*WHAT THE TASK ASKS*: Scan the listing for the word "leftarrow", and copy out each line where it is found.

[[ RECORDS FOR THE EXERCISE, beginning ]]

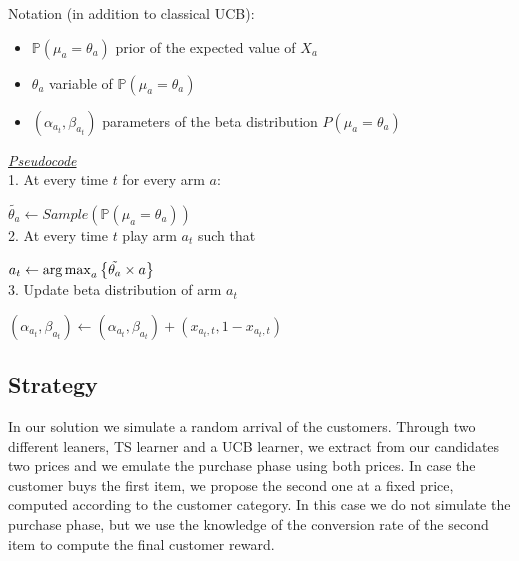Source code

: Notation (in addition to classical UCB):\\
\begin{itemize}
	\item $\mathbb P(\mu_{a}=\theta_{a})$ prior of the expected value of $X_{a}$
	\item $\theta_{a}$ variable of $\mathbb P(\mu_{a}=\theta_{a})$
	\item $(\alpha_{a_{t}}, \beta_{a_{t}})$ parameters of the beta distribution $P(\mu_{a}=\theta_{a})$
\end{itemize}

\underline{\textit{Pseudocode}}\\

1. At every time $t$ for every arm $a$:

\hspace{2em}$\tilde{\theta_{a}} \leftarrow Sample(\mathbb P(\mu_{a}=\theta_{a}))$ \\

2. At every time $t$ play arm $a_{t}$ such that 

\hspace{2em}$a_{t} \leftarrow \operatorname{arg\,max}_a \left\{ \tilde{\theta_{a}} \times a \right\} $ \\

3.  Update beta distribution of arm $a_{t}$

\hspace{2em}$(\alpha_{a_{t}}, \beta_{a_{t}}) \leftarrow (\alpha_{a_{t}}, \beta_{a_{t}}) + (x_{a_{t},t}, 1 - x_{a_{t},t})$


\subsection*{Strategy}

In our solution we simulate a random arrival of the customers. Through two different leaners, TS learner and a UCB learner, we extract from our candidates two prices and we emulate the purchase phase using both prices. In case the customer buys the first item, we propose the second one at a fixed price, computed according to the customer category. In this case we do not simulate the purchase phase, but we use the knowledge of the conversion rate of the second item to compute the final customer reward. 

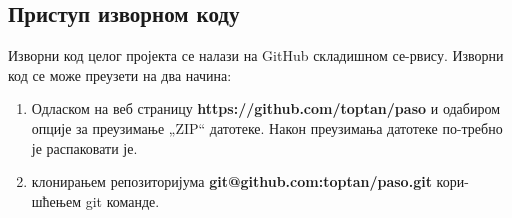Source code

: \documentclass[a4paper, 12pt, diplomski]{etfcyr}
\def\quote#1{„#1“}
\begin{document}
			\subsection{Приступ изворном коду}
				\begin{justify}
					Изворни код целог пројекта се налази на GitHub складишном се-рвису. Изворни код се може преузети на два начина:
					\begin{enumerate}[noitemsep]
						\item Одласком на веб страницу \textbf{https://github.com/toptan/paso} и одабиром опције за преузимање \quote{ZIP} датотеке. Након преузимања датотеке по-требно је распаковати је.
						\item клонирањем репозиторијума \textbf{git@github.com:toptan/paso.git} кори-шћењем git команде.
					\end{enumerate}
				\end{justify}
\end{document}
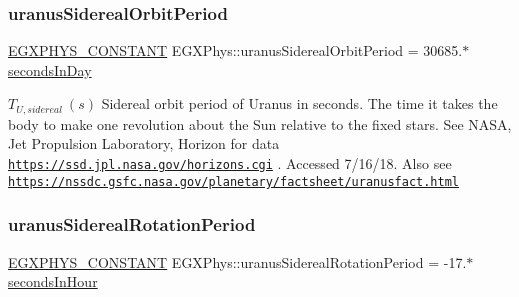 \subsubsection{\texorpdfstring{uranus\+Sidereal\+Orbit\+Period}{uranusSiderealOrbitPeriod}}
{\footnotesize\ttfamily \mbox{\hyperlink{group___e_g_x_phys-_constants-_macros_ga76980d288494ce1714c9ac68a95ba702}{E\+G\+X\+P\+H\+Y\+S\+\_\+\+C\+O\+N\+S\+T\+A\+NT}} E\+G\+X\+Phys\+::uranus\+Sidereal\+Orbit\+Period = 30685.$\ast$\mbox{\hyperlink{namespace_e_g_x_phys_a93d2a00d75411b58cbf63ab3fd1f8bc2}{seconds\+In\+Day}}}

$ T_{U,sidereal} \ (s)$ Sidereal orbit period of Uranus in seconds. The time it takes the body to make one revolution about the Sun relative to the fixed stars. See N\+A\+SA, Jet Propulsion Laboratory, Horizon for data \href{https://ssd.jpl.nasa.gov/horizons.cgi}{\tt https\+://ssd.\+jpl.\+nasa.\+gov/horizons.\+cgi} . Accessed 7/16/18. Also see \href{https://nssdc.gsfc.nasa.gov/planetary/factsheet/uranusfact.html}{\tt https\+://nssdc.\+gsfc.\+nasa.\+gov/planetary/factsheet/uranusfact.\+html} \mbox{\label{group___e_g_x_phys-_constants-_astrophysics-_solar_system-_uranus-_orbit_ga69a761e11c43df2e68ad5865561bd40a}} 
\subsubsection{\texorpdfstring{uranus\+Sidereal\+Rotation\+Period}{uranusSiderealRotationPeriod}}
{\footnotesize\ttfamily \mbox{\hyperlink{group___e_g_x_phys-_constants-_macros_ga76980d288494ce1714c9ac68a95ba702}{E\+G\+X\+P\+H\+Y\+S\+\_\+\+C\+O\+N\+S\+T\+A\+NT}} E\+G\+X\+Phys\+::uranus\+Sidereal\+Rotation\+Period = -\/17.$\ast$\mbox{\hyperlink{namespace_e_g_x_phys_a7c3165cd93e36f1fb8e9fef80f117bef}{seconds\+In\+Hour}}}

[[ RECORDS FOR THE EXERCISE, end ]]

*SOLUTION TO THE EXERCISE*:
\hspace{2em}$\tilde{\theta_{a}} \leftarrow Sample(\mathbb P(\mu_{a}=\theta_{a}))$ \\
\hspace{2em}$a_{t} \leftarrow \operatorname{arg\,max}_a \left\{ \tilde{\theta_{a}} \times a \right\} $ \\
\hspace{2em}$(\alpha_{a_{t}}, \beta_{a_{t}}) \leftarrow (\alpha_{a_{t}}, \beta_{a_{t}}) + (x_{a_{t},t}, 1 - x_{a_{t},t})$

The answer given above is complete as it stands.